- Born: April 30, 1927 San Francisco, California, US
- Died: April 23, 2013 (aged 85) Pacific Grove, California, US
- Occupation: Industrial designer
- Children: 3

= Arnold Wolf =

American industrial designer (1927–2013)

Arnold Wolf (April 30, 1927 – April 23, 2013) was an American industrial designer and principal of Arnold Wolf Associates who was responsible for a number of loudspeaker designs for his client, audio manufacturers JBL. He was its president and chief executive from 1969 to 1980.

== Biography ==
Wolf was born on April 30, 1927, in San Francisco. His father, who was a photographer, took up employment with RKO Pictures in Los Angeles soon after he was born. His family moved to the eastern part of the US in the early 1930s, and settled in New York City. Wolf attended the Bentley School in Manhattan and The Bronx High School of Science, from which he graduated in 1943. In 1942–43, while still a student, he performed as a voice actor in a number of radio network programs. When the family moved to Los Angeles, he found employment at the RKO studio as a draftsman and sketch artist. He left RKO to enrol at Los Angeles City College but left when he was drafted into military service in the air force. Wolf was assigned to Washington, D.C., where he wrote for and was assistant producer of the Air Force Band's weekly national radio program.
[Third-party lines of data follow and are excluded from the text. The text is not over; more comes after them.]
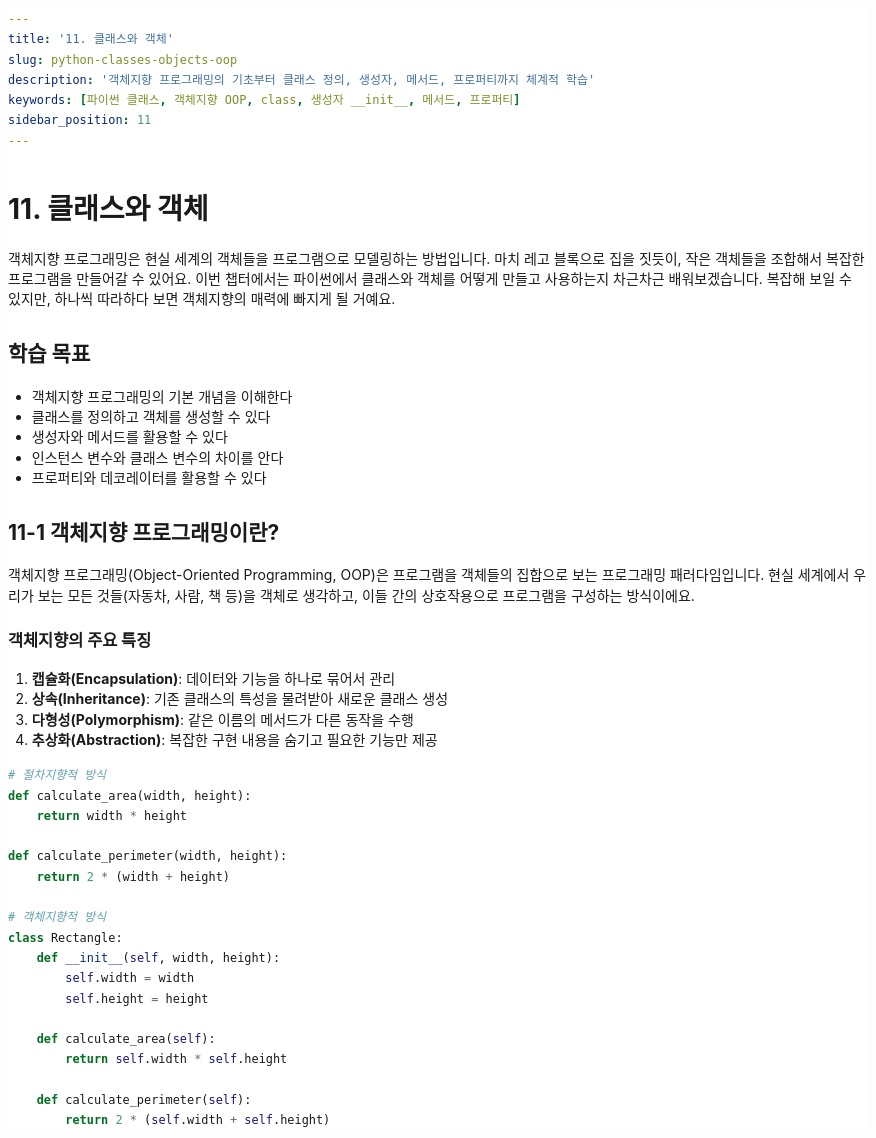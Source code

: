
 ```yaml
---
title: '11. 클래스와 객체'
slug: python-classes-objects-oop
description: '객체지향 프로그래밍의 기초부터 클래스 정의, 생성자, 메서드, 프로퍼티까지 체계적 학습'
keywords: [파이썬 클래스, 객체지향 OOP, class, 생성자 __init__, 메서드, 프로퍼티]
sidebar_position: 11
---
```


# 11. 클래스와 객체

객체지향 프로그래밍은 현실 세계의 객체들을 프로그램으로 모델링하는 방법입니다. 마치 레고 블록으로 집을 짓듯이, 작은 객체들을 조합해서 복잡한 프로그램을 만들어갈 수 있어요. 이번 챕터에서는 파이썬에서 클래스와 객체를 어떻게 만들고 사용하는지 차근차근 배워보겠습니다. 복잡해 보일 수 있지만, 하나씩 따라하다 보면 객체지향의 매력에 빠지게 될 거예요.

## 학습 목표

- 객체지향 프로그래밍의 기본 개념을 이해한다
- 클래스를 정의하고 객체를 생성할 수 있다
- 생성자와 메서드를 활용할 수 있다
- 인스턴스 변수와 클래스 변수의 차이를 안다
- 프로퍼티와 데코레이터를 활용할 수 있다

## 11-1 객체지향 프로그래밍이란?

객체지향 프로그래밍(Object-Oriented Programming, OOP)은 프로그램을 객체들의 집합으로 보는 프로그래밍 패러다임입니다. 현실 세계에서 우리가 보는 모든 것들(자동차, 사람, 책 등)을 객체로 생각하고, 이들 간의 상호작용으로 프로그램을 구성하는 방식이에요.

### 객체지향의 주요 특징

1. **캡슐화(Encapsulation)**: 데이터와 기능을 하나로 묶어서 관리
2. **상속(Inheritance)**: 기존 클래스의 특성을 물려받아 새로운 클래스 생성
3. **다형성(Polymorphism)**: 같은 이름의 메서드가 다른 동작을 수행
4. **추상화(Abstraction)**: 복잡한 구현 내용을 숨기고 필요한 기능만 제공

```python title=oop_concept.py
# 절차지향적 방식
def calculate_area(width, height):
    return width * height

def calculate_perimeter(width, height):
    return 2 * (width + height)

# 객체지향적 방식
class Rectangle:
    def __init__(self, width, height):
        self.width = width
        self.height = height

    def calculate_area(self):
        return self.width * self.height

    def calculate_perimeter(self):
        return 2 * (self.width + self.height)
```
After his discharge, he enrolled at UC Berkeley, where he majored in dramatic art, with a minor in historical decorative arts.

== Career ==
After graduation, he became an instructor in theatrical arts at Saint Mary's College of California from 1952 to 1953, and at his alma mater in 1953. In 1955 Wolf started earning his living working in many capacities in a hi-fi shop in Berkeley where he met many early hi-fi pioneers, including Rudy Bozak, Joe Grado and Will Rayment. He partnered with Sargent-Rayment, designing the visuals for their tube electronics. Although the first product was not a commercial success, his later designs gained attention.

=== Industrial designer ===
He set up his own industrial-design practice in Berkeley in 1957. After initially running it out of his own home for three years, he moved it to premises in downtown Berkeley. An early client of Arnold Wolf Associates was James B. Lansing Sound (JBL) in Los Angeles, for whom he designed a number of products. Wolf's first assignment for JBL was a bookshelf loudspeaker project that finally bore the name D42020 'Bel-Aire'. One of Wolf's most celebrated designs was the D44000 Paragon loudspeaker, based on an original concept by Richard Ranger, which instantly became an icon upon its release.

When JBL decided to enter into production of audio electronics to complement its speaker range, Wolf was commissioned to work on the new products. In 1968 Wolf redesigned the JBL company logo, which continues to be in use forty years on.

In 1969, JBL was acquired by the Jervis Corporation (later renamed Harman International), who designated Wolf JBL's new head. Wolf then disengaged from his industrial design practice and moved his family to Hollywood.

=== JBL ===
Amongst the many milestones achieved under his presidency at JBL was the launch of the JBL L100 (nicknamed "Century") loudspeaker with its distinctive grille in 1970. The product, notable for its innovatively coloured and "waffle-pattern" moulded grilles and white-coloured woofers, became the best-selling speaker of the 1970s. Wolf left JBL in 1980, after which he resumed his industrial design practice. In 1984/85 he was professor of design at California State University, Long Beach. He retired from his design practice 1987.

== Death ==
Wolf died on April 23, 2013, in his home in Pacific Grove. He is survived by his two sons and one daughter.